Goan artist Subodh Kerkar mulls a year-long residential programme for students in Goa and mulling a corporate art programme to educate leaders in collecting and collating art.
Subodh Kerkar with his work for the Himalayan Garden Sculpture Park in Yorkshire, UK
Subodh Kerkar with his work for the Himalayan Garden Sculpture Park in Yorkshire, UK

Subodh Kerkar, like any other ethos aware artist, is in search of answers. Gandhi could be one. Before the pandemic started its rampage, the Goan installation maestro had been exploring the theme, and has spoken on Gandhi at many forums— his recent session at the Kerala Literature Festival in Kozikode was ‘Mahatma through the Arts’.

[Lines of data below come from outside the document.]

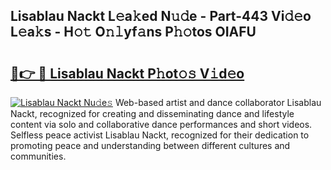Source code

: ## Lisablau Nackt L𝚎a𝚔ed N𝚞𝚍e - Part-443 Vi𝚍𝚎o L𝚎a𝚔s - H𝚘𝚝 O𝚗𝚕yf𝚊ns P𝚑𝚘tos OIAFU

# <h2><a href="http://kfb6d07.oniu.top/?m=Lisablau+Nackt">🔗👉 🔴 Lisablau Nackt P𝚑ot𝚘𝚜 V𝚒d𝚎o</a></h2>

[![Lisablau Nackt Nu𝚍e𝚜](https://i.imgur.com/0qMVB7G.gif)](http://kfb6d07.oniu.top/?m=Lisablau+Nackt)
Web-based artist and dance collaborator Lisablau Nackt, recognized for creating and disseminating dance and lifestyle content via solo and collaborative dance performances and short videos. Selfless peace activist Lisablau Nackt, recognized for their dedication to promoting peace and understanding between different cultures and communities.  
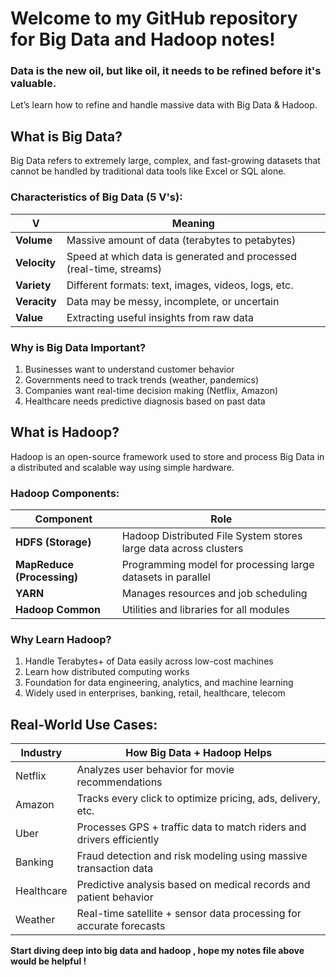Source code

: # Welcome to my GitHub repository for Big Data and Hadoop notes!
### Data is the new oil, but like oil, it needs to be refined before it's valuable.
Let’s learn how to refine and handle massive data with Big Data & Hadoop.

## What is Big Data?
Big Data refers to extremely large, complex, and fast-growing datasets that cannot be handled by traditional data tools like Excel or SQL alone.

### Characteristics of Big Data (5 V's):
| V            | Meaning                                                             |
| ------------ | ------------------------------------------------------------------- |
| **Volume**   | Massive amount of data (terabytes to petabytes)                     |
| **Velocity** | Speed at which data is generated and processed (real-time, streams) |
| **Variety**  | Different formats: text, images, videos, logs, etc.                 |
| **Veracity** | Data may be messy, incomplete, or uncertain                         |
| **Value**    | Extracting useful insights from raw data                            |

### Why is Big Data Important?
1. Businesses want to understand customer behavior
2. Governments need to track trends (weather, pandemics)
3. Companies want real-time decision making (Netflix, Amazon)
4. Healthcare needs predictive diagnosis based on past data

## What is Hadoop?
Hadoop is an open-source framework used to store and process Big Data in a distributed and scalable way using simple hardware.

### Hadoop Components:
| Component                  | Role                                                             |
| -------------------------- | ---------------------------------------------------------------- |
| **HDFS (Storage)**         | Hadoop Distributed File System stores large data across clusters |
| **MapReduce (Processing)** | Programming model for processing large datasets in parallel      |
| **YARN**                   | Manages resources and job scheduling                             |
| **Hadoop Common**          | Utilities and libraries for all modules                          |

### Why Learn Hadoop?
1. Handle Terabytes+ of Data easily across low-cost machines
2. Learn how distributed computing works
3. Foundation for data engineering, analytics, and machine learning
4. Widely used in enterprises, banking, retail, healthcare, telecom

## Real-World Use Cases:
| Industry      | How Big Data + Hadoop Helps                                          |
| ------------- | -------------------------------------------------------------------- |
|  Netflix    | Analyzes user behavior for movie recommendations                     |
|  Amazon     | Tracks every click to optimize pricing, ads, delivery, etc.          |
|  Uber       | Processes GPS + traffic data to match riders and drivers efficiently |
|  Banking    | Fraud detection and risk modeling using massive transaction data     |
|  Healthcare | Predictive analysis based on medical records and patient behavior    |
|  Weather    | Real-time satellite + sensor data processing for accurate forecasts  |

**Start diving deep into big data and hadoop , hope my notes file above would be helpful !**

"Gandhi has helped me understand the situation in the country and cope with it. I’ve begun to propagate his ideas which, I believe, have a great role in educating people," says Kerkar. Before COVID-19 put a spanner in his works, he was on the brink of starting a year-long residential programme for students in Goa and mulling a corporate art programme to educate leaders in collecting and collating art.

A full-time artist for the past 30 years since he abandoned a career in medicine at Calangute Hospital to become a water colourist, Kerkar has founded art galleries, exhibited in India and overseas and spoken at prestigious venues such as Amsterdam’s Van Gogh Museum.

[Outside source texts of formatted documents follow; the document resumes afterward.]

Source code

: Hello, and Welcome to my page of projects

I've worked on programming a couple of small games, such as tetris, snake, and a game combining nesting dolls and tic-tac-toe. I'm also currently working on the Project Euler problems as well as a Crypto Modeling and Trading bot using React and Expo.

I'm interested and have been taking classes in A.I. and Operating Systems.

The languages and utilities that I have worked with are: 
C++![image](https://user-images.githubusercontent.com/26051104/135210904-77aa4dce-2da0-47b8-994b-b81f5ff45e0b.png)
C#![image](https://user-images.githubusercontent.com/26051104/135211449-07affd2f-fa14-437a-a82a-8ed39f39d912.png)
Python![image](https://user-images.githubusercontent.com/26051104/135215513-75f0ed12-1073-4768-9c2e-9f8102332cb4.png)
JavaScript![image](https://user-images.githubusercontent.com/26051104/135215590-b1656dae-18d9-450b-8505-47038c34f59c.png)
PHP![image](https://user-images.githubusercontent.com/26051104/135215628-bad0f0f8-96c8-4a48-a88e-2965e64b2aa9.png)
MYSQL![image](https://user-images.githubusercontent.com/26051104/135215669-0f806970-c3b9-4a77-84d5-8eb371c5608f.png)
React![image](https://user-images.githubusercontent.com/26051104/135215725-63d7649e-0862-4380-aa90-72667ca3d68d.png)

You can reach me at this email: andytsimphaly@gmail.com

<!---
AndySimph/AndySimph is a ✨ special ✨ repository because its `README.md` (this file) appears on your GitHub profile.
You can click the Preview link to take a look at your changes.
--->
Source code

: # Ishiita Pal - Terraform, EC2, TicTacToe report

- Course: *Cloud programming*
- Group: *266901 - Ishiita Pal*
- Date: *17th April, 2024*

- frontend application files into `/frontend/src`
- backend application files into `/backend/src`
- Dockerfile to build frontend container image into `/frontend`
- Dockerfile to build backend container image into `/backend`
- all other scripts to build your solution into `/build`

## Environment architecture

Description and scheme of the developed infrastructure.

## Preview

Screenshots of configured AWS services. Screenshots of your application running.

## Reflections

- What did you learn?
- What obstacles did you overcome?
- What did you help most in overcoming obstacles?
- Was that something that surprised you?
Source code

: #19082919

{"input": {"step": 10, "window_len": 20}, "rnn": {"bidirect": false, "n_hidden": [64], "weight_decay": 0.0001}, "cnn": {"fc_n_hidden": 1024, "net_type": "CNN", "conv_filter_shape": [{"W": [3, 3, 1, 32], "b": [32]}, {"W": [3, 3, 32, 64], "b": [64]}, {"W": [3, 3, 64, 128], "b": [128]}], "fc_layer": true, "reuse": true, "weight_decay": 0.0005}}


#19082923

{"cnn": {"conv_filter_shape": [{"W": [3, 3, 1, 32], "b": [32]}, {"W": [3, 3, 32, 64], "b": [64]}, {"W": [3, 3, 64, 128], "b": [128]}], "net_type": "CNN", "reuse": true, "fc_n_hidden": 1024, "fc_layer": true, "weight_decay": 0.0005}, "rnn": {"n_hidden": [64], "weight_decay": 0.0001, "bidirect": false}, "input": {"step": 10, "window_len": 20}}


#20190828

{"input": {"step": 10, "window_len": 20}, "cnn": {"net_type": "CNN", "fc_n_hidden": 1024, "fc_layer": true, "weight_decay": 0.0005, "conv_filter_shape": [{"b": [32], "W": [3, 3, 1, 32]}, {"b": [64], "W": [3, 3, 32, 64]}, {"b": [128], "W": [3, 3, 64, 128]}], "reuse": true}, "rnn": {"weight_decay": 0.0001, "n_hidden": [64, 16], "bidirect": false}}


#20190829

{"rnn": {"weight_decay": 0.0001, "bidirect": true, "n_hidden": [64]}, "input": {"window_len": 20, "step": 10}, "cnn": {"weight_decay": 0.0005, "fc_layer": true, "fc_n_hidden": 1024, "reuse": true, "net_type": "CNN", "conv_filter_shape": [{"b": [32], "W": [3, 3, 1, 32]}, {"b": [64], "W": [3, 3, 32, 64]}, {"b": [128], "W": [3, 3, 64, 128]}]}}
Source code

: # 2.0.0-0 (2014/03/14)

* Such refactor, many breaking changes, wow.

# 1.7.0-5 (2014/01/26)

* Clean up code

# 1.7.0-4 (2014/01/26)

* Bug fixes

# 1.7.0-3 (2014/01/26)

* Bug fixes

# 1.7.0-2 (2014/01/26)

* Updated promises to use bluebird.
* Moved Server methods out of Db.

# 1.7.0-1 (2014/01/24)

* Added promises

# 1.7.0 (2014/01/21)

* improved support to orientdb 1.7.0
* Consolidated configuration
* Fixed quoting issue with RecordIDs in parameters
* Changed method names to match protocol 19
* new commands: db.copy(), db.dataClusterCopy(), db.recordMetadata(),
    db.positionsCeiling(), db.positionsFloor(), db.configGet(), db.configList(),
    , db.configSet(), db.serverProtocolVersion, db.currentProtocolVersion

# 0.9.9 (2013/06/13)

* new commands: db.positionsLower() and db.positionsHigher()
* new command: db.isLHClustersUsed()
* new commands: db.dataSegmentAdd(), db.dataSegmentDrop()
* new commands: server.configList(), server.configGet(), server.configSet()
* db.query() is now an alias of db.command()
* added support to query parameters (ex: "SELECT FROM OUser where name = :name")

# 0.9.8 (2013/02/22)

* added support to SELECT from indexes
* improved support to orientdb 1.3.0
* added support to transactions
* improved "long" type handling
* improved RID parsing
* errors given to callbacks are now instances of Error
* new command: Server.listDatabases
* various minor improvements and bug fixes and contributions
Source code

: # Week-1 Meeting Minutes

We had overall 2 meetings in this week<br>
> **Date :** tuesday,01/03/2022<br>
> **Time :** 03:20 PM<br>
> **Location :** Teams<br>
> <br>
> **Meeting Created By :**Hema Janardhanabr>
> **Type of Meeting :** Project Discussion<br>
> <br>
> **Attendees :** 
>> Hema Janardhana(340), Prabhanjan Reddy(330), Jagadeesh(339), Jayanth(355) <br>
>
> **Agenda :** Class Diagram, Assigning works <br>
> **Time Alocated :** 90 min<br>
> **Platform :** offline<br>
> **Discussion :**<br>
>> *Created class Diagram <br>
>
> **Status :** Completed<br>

His first art lessons were from his father, whose palette he used to clean. By the time he was 10, he could weild a mean watercolour brush. He says, “When I was 18-year-old, I wanted to be everybody except a priest, soldier, mafia don and shopkeeper.” Now, he calls himself an ‘ocean artist’, because the sea, beside which he was born, lives, sleeps and creates “is my master and my muse”. 

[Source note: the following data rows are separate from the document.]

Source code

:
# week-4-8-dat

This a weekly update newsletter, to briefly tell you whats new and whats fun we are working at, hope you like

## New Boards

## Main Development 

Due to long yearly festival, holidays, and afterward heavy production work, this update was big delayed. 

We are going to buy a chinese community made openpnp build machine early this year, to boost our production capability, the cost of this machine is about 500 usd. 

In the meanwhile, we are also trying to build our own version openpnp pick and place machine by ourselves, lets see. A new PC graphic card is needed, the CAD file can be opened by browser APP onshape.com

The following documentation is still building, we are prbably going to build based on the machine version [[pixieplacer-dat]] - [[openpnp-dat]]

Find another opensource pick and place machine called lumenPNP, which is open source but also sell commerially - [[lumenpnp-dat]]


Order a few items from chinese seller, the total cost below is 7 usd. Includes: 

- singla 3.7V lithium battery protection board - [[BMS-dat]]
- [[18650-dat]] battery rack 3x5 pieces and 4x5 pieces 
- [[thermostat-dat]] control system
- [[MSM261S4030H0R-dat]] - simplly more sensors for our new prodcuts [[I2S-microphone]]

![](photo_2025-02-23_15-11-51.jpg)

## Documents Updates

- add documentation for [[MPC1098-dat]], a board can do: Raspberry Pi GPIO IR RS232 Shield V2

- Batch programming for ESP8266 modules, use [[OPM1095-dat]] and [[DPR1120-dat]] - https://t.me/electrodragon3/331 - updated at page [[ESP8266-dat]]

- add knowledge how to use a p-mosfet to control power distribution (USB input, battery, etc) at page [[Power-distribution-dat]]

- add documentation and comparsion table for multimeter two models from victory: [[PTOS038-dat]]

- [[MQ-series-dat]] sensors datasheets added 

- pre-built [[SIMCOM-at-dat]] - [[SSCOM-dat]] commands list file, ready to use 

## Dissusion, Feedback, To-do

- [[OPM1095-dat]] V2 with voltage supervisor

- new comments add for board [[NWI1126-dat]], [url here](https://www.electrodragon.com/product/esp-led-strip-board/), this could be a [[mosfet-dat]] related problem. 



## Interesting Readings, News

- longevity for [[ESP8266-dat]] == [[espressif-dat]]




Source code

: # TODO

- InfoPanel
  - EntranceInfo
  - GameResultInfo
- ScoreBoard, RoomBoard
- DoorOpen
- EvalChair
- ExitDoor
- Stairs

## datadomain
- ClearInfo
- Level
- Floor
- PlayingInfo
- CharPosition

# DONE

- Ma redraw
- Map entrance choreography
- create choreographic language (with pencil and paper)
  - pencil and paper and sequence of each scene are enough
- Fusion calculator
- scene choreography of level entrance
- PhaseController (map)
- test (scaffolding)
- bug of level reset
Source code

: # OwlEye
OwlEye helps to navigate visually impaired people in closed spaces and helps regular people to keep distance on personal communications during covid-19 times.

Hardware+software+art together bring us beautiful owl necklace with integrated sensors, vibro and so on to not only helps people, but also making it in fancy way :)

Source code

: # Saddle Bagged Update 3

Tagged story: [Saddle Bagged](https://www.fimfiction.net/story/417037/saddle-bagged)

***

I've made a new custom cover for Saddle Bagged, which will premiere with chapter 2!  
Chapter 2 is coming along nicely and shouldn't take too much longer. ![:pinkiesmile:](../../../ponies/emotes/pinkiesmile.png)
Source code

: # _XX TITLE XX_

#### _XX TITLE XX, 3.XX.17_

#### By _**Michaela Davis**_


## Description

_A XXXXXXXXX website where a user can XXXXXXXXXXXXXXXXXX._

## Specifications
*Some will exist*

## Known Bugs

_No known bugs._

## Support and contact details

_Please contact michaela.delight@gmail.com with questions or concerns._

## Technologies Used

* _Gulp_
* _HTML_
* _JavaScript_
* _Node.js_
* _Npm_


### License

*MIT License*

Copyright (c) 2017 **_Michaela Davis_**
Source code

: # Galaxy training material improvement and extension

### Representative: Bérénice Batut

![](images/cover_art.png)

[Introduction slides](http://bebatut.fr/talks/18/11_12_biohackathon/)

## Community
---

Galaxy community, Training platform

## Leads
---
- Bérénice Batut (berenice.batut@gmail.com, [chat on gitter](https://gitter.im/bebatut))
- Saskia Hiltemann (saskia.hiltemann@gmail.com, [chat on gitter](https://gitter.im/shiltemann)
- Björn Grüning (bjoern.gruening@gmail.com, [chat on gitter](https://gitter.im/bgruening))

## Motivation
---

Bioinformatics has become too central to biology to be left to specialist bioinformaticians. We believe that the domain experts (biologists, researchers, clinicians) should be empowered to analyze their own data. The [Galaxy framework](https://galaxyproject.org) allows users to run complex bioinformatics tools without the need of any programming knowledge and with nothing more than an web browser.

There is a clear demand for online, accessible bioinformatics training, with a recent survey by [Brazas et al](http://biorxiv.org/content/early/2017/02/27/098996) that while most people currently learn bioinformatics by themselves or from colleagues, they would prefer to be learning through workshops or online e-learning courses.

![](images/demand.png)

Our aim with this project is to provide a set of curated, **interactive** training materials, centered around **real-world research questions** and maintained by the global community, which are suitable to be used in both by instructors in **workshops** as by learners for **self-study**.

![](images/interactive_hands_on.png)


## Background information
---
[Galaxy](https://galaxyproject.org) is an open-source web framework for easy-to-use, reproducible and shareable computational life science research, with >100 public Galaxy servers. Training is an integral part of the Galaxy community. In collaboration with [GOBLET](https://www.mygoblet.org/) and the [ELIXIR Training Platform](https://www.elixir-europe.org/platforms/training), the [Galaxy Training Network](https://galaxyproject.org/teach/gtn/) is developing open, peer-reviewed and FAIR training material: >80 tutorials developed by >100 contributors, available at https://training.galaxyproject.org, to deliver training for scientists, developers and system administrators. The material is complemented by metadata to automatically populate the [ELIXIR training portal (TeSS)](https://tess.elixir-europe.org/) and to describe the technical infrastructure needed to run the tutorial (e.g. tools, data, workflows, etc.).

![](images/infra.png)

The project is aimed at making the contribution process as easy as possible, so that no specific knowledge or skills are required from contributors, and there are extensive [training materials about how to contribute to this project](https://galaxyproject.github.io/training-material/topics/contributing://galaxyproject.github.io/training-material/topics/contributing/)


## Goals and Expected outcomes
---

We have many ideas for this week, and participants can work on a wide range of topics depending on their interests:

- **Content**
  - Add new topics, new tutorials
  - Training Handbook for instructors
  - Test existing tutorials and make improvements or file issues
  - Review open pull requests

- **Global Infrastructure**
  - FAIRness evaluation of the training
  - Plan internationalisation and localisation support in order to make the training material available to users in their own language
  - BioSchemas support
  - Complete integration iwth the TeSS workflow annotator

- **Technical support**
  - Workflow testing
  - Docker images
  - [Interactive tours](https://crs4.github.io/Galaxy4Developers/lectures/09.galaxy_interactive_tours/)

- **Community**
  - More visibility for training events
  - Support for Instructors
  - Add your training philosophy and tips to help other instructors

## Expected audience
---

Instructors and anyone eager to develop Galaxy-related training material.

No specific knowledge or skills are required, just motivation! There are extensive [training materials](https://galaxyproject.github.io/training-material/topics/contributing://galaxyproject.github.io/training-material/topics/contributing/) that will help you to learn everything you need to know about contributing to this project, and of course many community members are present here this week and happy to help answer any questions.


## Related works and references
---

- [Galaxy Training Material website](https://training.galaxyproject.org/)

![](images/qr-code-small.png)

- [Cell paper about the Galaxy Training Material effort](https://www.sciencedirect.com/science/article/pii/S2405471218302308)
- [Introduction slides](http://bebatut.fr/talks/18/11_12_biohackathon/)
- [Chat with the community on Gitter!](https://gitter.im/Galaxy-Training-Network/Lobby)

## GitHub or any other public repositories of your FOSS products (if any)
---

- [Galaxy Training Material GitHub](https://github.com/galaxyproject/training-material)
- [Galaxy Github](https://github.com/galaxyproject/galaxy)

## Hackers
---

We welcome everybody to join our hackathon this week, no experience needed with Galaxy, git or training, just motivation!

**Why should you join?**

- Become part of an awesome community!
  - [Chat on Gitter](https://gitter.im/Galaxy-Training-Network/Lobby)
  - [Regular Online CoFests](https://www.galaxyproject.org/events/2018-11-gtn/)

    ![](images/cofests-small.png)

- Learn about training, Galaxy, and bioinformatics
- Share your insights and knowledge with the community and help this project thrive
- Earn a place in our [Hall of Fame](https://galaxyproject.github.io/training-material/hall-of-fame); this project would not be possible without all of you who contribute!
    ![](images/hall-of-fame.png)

Ever since 2004, when a half-kilometre long line of installations along Miramar beach brought him acclaim, the muse has never left him. Mediums challenge and delight him— sand, shells, truck tires, coconut shells, boats, bones, palm leaves, laterite stones and of course discarded plastic bottles.

For example, one of his critically acclaimed recent works, the ‘Carpet of Joy’ used almost 100,000 plastic bottles—the bane of beaches. “I wanted to spread awareness about littering because it’s  an act of violence against Mother Nature and against yourself,” he says. 

Kerkar’s work resonates with current concerns. "An artist is like a receptor and transmitter of ideas of an age," he says. His current mission is popularising contemporary art in India through the Museum of Goa (MOG) he started four years ago. "I realised that in this country of 1.3 billion people not more than 100,000 people can connect with contemporary art. Most galleries are in five-star spaces. I want to democratise art," he explains. 

He sold houses to get funds to start his first gallery. A doyen of installations, Kerkar’s works have different meanings at different levels—political, social and otherwise. Once while passing by a beef shop he was struck by the translucent quality of bull intestines, which are used to make Goan chorizos. From Gandhi to chorizo, Kerkar continues to wield art as an instrument of conscience.